What impact does that have on the kids’ education?
A profound one. It’s like the summer job phenomenon, only much more intentionally connected to growth. We have an outstanding academic program that provides excellent preparation for college. But our educational vision is far more ambitious than that. We want students to experience education as revelatory in the here and now, helping them makes sense of the sometimes tumultuous world around them with a sense of hope and personal purpose.
We want them to understand that they have a vital and constructive role to play both every day in this school community and in the lives ahead of them, a role that will make the most of and fulfill their unique gifts. And we want them to develop here a strong sense of self and well-being that will ground them in the world of continuous change that they will inherit.
Do you still feel challenged after 16 years?
Absolutely. Education is wonderfully challenging. It’s a very human enterprise. The world keeps changing. The kids face issues that we never had to face, and we need to find ways to help them navigate them.
I benefit from connection to a tremendous group of head of school colleagues in this region. I just stepped down as Chair of the Board of Association of Delaware Valley Independent Schools (ADVIS) and I treasure those connections.
What do you do with your free time?
We are now empty-nesters, and I have to say, it’s fabulous. I tell people that Robin and I started as a couple, ran a circus together for 25 years, and now we are a couple again.

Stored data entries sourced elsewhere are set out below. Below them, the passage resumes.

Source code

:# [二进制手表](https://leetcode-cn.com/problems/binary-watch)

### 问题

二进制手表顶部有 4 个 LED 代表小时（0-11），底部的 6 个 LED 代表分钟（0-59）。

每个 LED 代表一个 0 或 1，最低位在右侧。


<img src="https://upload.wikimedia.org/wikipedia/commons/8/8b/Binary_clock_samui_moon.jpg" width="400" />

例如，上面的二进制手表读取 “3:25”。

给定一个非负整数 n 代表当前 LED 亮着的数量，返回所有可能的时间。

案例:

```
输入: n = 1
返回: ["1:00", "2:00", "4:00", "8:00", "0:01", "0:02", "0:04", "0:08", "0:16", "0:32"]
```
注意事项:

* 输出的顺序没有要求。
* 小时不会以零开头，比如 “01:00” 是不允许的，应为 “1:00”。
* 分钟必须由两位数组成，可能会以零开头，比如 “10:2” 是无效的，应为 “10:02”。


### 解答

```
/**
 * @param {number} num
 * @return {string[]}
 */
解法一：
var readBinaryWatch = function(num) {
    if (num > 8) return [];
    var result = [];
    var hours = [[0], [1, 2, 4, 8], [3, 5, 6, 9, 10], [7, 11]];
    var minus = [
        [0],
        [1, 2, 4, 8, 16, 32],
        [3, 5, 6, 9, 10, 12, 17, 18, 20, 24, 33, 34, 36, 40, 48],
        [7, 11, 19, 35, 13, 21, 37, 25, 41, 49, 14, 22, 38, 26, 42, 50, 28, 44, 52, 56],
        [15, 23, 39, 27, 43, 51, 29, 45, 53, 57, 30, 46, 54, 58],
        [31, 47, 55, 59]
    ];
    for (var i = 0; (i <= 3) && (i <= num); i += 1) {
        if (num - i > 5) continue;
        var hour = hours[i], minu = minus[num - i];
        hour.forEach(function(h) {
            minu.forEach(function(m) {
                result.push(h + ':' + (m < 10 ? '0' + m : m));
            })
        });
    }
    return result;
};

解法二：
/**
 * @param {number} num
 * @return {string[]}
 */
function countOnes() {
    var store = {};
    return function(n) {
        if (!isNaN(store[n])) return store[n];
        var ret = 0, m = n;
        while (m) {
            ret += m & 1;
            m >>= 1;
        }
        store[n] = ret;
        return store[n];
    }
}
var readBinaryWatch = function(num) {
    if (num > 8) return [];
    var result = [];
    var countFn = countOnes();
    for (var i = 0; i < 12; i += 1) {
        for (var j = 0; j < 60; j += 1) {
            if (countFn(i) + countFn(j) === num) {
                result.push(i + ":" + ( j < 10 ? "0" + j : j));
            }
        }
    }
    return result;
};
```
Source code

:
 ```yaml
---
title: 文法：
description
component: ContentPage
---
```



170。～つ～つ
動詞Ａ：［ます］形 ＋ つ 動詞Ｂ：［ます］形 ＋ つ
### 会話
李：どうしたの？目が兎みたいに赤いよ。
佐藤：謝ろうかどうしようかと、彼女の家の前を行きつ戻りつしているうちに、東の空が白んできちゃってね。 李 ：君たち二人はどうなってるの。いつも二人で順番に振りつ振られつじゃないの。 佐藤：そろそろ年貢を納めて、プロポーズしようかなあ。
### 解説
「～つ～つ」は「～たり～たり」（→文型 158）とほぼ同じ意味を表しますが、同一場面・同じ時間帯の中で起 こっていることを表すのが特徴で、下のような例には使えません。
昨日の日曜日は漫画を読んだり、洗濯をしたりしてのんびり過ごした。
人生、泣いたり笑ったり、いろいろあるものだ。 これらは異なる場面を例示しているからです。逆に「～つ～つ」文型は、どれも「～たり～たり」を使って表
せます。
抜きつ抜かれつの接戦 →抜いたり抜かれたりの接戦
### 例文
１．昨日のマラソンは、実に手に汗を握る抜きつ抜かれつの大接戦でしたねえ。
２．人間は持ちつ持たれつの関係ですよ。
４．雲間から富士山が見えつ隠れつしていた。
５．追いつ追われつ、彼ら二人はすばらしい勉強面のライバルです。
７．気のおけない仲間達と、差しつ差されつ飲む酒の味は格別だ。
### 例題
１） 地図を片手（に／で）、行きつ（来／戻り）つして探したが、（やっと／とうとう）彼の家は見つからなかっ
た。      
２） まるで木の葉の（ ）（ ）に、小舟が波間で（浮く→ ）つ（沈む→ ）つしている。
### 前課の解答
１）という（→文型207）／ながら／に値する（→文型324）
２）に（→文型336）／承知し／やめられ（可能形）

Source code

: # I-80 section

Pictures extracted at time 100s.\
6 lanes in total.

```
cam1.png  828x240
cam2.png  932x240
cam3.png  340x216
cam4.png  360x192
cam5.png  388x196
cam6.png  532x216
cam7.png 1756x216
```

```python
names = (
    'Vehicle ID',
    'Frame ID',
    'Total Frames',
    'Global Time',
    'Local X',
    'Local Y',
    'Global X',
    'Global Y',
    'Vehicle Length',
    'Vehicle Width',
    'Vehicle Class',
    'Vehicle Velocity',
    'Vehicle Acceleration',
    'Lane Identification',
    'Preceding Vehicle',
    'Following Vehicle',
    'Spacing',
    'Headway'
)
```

Unlike other empty nesters, because we work in schools, we’re still in the world of childhood – while our house stays neat and the food stays in the refrigerator. Our kids are in wonderful places. We have a two-year-old grandson and another grandchild on the way.
I still play music of course and my wife and I both love to read and travel.

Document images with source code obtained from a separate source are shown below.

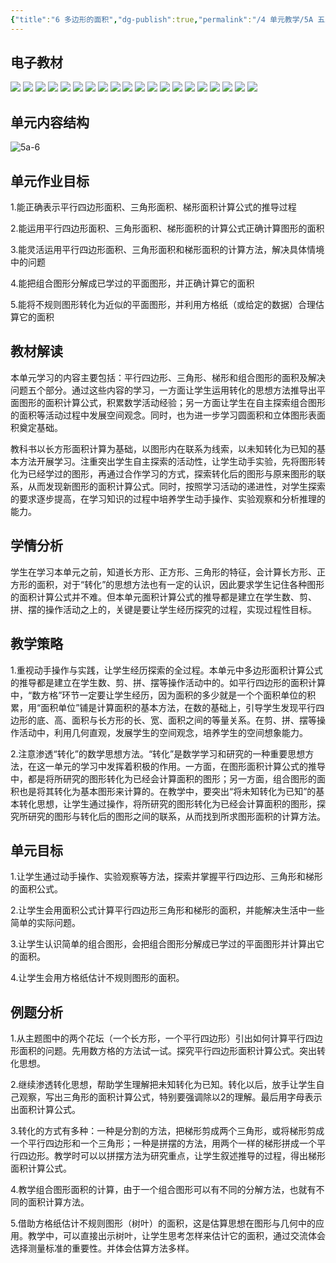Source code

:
 ```yaml
---
{"title":"6 多边形的面积","dg-publish":true,"permalink":"/4 单元教学/5A 五上/6 多边形的面积/","dgPassFrontmatter":true,"noteIcon":""}
---
```

 

## 电子教材

<p class="grid-4">
	<img loading="lazy" decoding="async" src="https://book.pep.com.cn/1221001501141/files/mobile/90.jpg">
	<img loading="lazy" decoding="async" src="https://book.pep.com.cn/1221001501141/files/mobile/91.jpg">
	<img loading="lazy" decoding="async" src="https://book.pep.com.cn/1221001501141/files/mobile/92.jpg">
	<img loading="lazy" decoding="async" src="https://book.pep.com.cn/1221001501141/files/mobile/93.jpg">
	<img loading="lazy" decoding="async" src="https://book.pep.com.cn/1221001501141/files/mobile/94.jpg">
	<img loading="lazy" decoding="async" src="https://book.pep.com.cn/1221001501141/files/mobile/95.jpg">
	<img loading="lazy" decoding="async" src="https://book.pep.com.cn/1221001501141/files/mobile/96.jpg">
	<img loading="lazy" decoding="async" src="https://book.pep.com.cn/1221001501141/files/mobile/97.jpg">
	<img loading="lazy" decoding="async" src="https://book.pep.com.cn/1221001501141/files/mobile/98.jpg">
	<img loading="lazy" decoding="async" src="https://book.pep.com.cn/1221001501141/files/mobile/99.jpg">
	<img loading="lazy" decoding="async" src="https://book.pep.com.cn/1221001501141/files/mobile/100.jpg">
	<img loading="lazy" decoding="async" src="https://book.pep.com.cn/1221001501141/files/mobile/101.jpg">
	<img loading="lazy" decoding="async" src="https://book.pep.com.cn/1221001501141/files/mobile/102.jpg">
	<img loading="lazy" decoding="async" src="https://book.pep.com.cn/1221001501141/files/mobile/103.jpg">
	<img loading="lazy" decoding="async" src="https://book.pep.com.cn/1221001501141/files/mobile/104.jpg">
	<img loading="lazy" decoding="async" src="https://book.pep.com.cn/1221001501141/files/mobile/105.jpg">
	<img loading="lazy" decoding="async" src="https://book.pep.com.cn/1221001501141/files/mobile/106.jpg">
	<img loading="lazy" decoding="async" src="https://book.pep.com.cn/1221001501141/files/mobile/107.jpg">
	<img loading="lazy" decoding="async" src="https://book.pep.com.cn/1221001501141/files/mobile/108.jpg">
	<img loading="lazy" decoding="async" src="https://book.pep.com.cn/1221001501141/files/mobile/109.jpg">
</p>

## 单元内容结构

![5a-6](https://r2.edui123.com/2023/04/5a-6.png)


## 单元作业目标

1.能正确表示平行四边形面积、三角形面积、梯形面积计算公式的推导过程

2.能运用平行四边形面积、三角形面积、梯形面积的计算公式正确计算图形的面积

3.能灵活运用平行四边形面积、三角形面积和梯形面积的计算方法，解决具体情境中的问题

4.能把组合图形分解成已学过的平面图形，并正确计算它的面积

5.能将不规则图形转化为近似的平面图形，并利用方格纸（或给定的数据）合理估算它的面积


## 教材解读

本单元学习的内容主要包括：平行四边形、三角形、梯形和组合图形的面积及解决问题五个部分。通过这些内容的学习，一方面让学生运用转化的思想方法推导出平面图形的面积计算公式，积累数学活动经验；另一方面让学生在自主探索组合图形的面积等活动过程中发展空间观念。同时，也为进一步学习圆面积和立体图形表面积奠定基础。

教科书以长方形面积计算为基础，以图形内在联系为线索，以未知转化为已知的基本方法开展学习。注重突出学生自主探索的活动性，让学生动手实验，先将图形转化为已经学过的图形，再通过合作学习的方式，探索转化后的图形与原来图形的联系，从而发现新图形的面积计算公式。同时，按照学习活动的递进性，对学生探索的要求逐步提高，在学习知识的过程中培养学生动手操作、实验观察和分析推理的能力。

## 学情分析

学生在学习本单元之前，知道长方形、正方形、三角形的特征，会计算长方形、正方形的面积，对于“转化”的思想方法也有一定的认识，因此要求学生记住各种图形的面积计算公式并不难。但本单元面积计算公式的推导都是建立在学生数、剪、拼、摆的操作活动之上的，关键是要让学生经历探究的过程，实现过程性目标。

## 教学策略

1.重视动手操作与实践，让学生经历探索的全过程。本单元中多边形面积计算公式的推导都是建立在学生数、剪、拼、摆等操作活动中的。如平行四边形的面积计算中，“数方格”环节一定要让学生经历，因为面积的多少就是一个个面积单位的积累，用“面积单位”铺是计算面积的基本方法，在数的基础上，引导学生发现平行四边形的底、高、面积与长方形的长、宽、面积之间的等量关系。在剪、拼、摆等操作活动中，利用几何直观，发展学生的空间观念，培养学生的空间想象能力。

2.注意渗透“转化”的数学思想方法。“转化”是数学学习和研究的一种重要思想方法，在这一单元的学习中发挥着积极的作用。一方面，在图形面积计算公式的推导中，都是将所研究的图形转化为已经会计算面积的图形；另一方面，组合图形的面积也是将其转化为基本图形来计算的。在教学中，要突出“将未知转化为已知”的基本转化思想，让学生通过操作，将所研究的图形转化为已经会计算面积的图形，探究所研究的图形与转化后的图形之间的联系，从而找到所求图形面积的计算方法。

## 单元目标

1.让学生通过动手操作、实验观察等方法，探索并掌握平行四边形、三角形和梯形的面积公式。

2.让学生会用面积公式计算平行四边形三角形和梯形的面积，并能解决生活中一些简单的实际问题。

3.让学生认识简单的组合图形，会把组合图形分解成已学过的平面图形并计算出它的面积。

4.让学生会用方格纸估计不规则图形的面积。


## 例题分析

1.从主题图中的两个花坛（一个长方形，一个平行四边形）引出如何计算平行四边形面积的问题。先用数方格的方法试一试。探究平行四边形面积计算公式。突出转化思想。

2.继续渗透转化思想，帮助学生理解把未知转化为已知。转化以后，放手让学生自己观察，写出三角形的面积计算公式，特别要强调除以2的理解。最后用字母表示出面积计算公式。

3.转化的方式有多种：一种是分割的方法，把梯形剪成两个三角形，或将梯形剪成一个平行四边形和一个三角形；一种是拼摆的方法，用两个一样的梯形拼成一个平行四边形。教学时可以以拼摆方法为研究重点，让学生叙述推导的过程，得出梯形面积计算公式。

4.教学组合图形面积的计算，由于一个组合图形可以有不同的分解方法，也就有不同的面积计算方法。

5.借助方格纸估计不规则图形（树叶）的面积，这是估算思想在图形与几何中的应用。教学中，可以直接出示树叶，让学生思考怎样来估计它的面积，通过交流体会选择测量标准的重要性。并体会估算方法多样。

What’s the last book you read?
I read a lot of fiction. Right now, I’m reading Hamnet, a fictionalized story of Shakespeare’s family. It was beautifully imagined.
Finally, Rich, what’s the best piece of advice you’ve ever received?
My parents set an example for us by seeking out a spiritual life. I can still hear my mom saying, “God is good.” She also made it very clear that our primary identity was as children of God. One of the things that contemplatives believe is at the core of each one of us is an inexhaustible source of strength, peace, and perspective that we can never be separated from, no matter the circumstance. My parents lived that ideal.
One thing that they did, and that I try to do too, is constantly read and learn. My parents read the contemplatives. They read the lives of the saints. They were actively talking ideas about spirituality and were part of multiple communities.
My dad worked with the homeless. He was a founding board member of the Independent Mission Schools in Philadelphia. When my parents lived in Strafford in Delaware County, they went to a parish in North Philadelphia – St. Malachy’s Parish and School with Fr. McNamie.
When 16 neighborhood Catholic schools were closing, he was part of the group that turned them into independent schools that are thriving today.
They both lived a life of growth and new learning. My dad grew up a mainstream, conventional Republican who became a passionate advocate for marginalized people. He’s 88 and still active and an inspiration to me today.
Publisher’s Note: Laura Manion Contributed to this profile.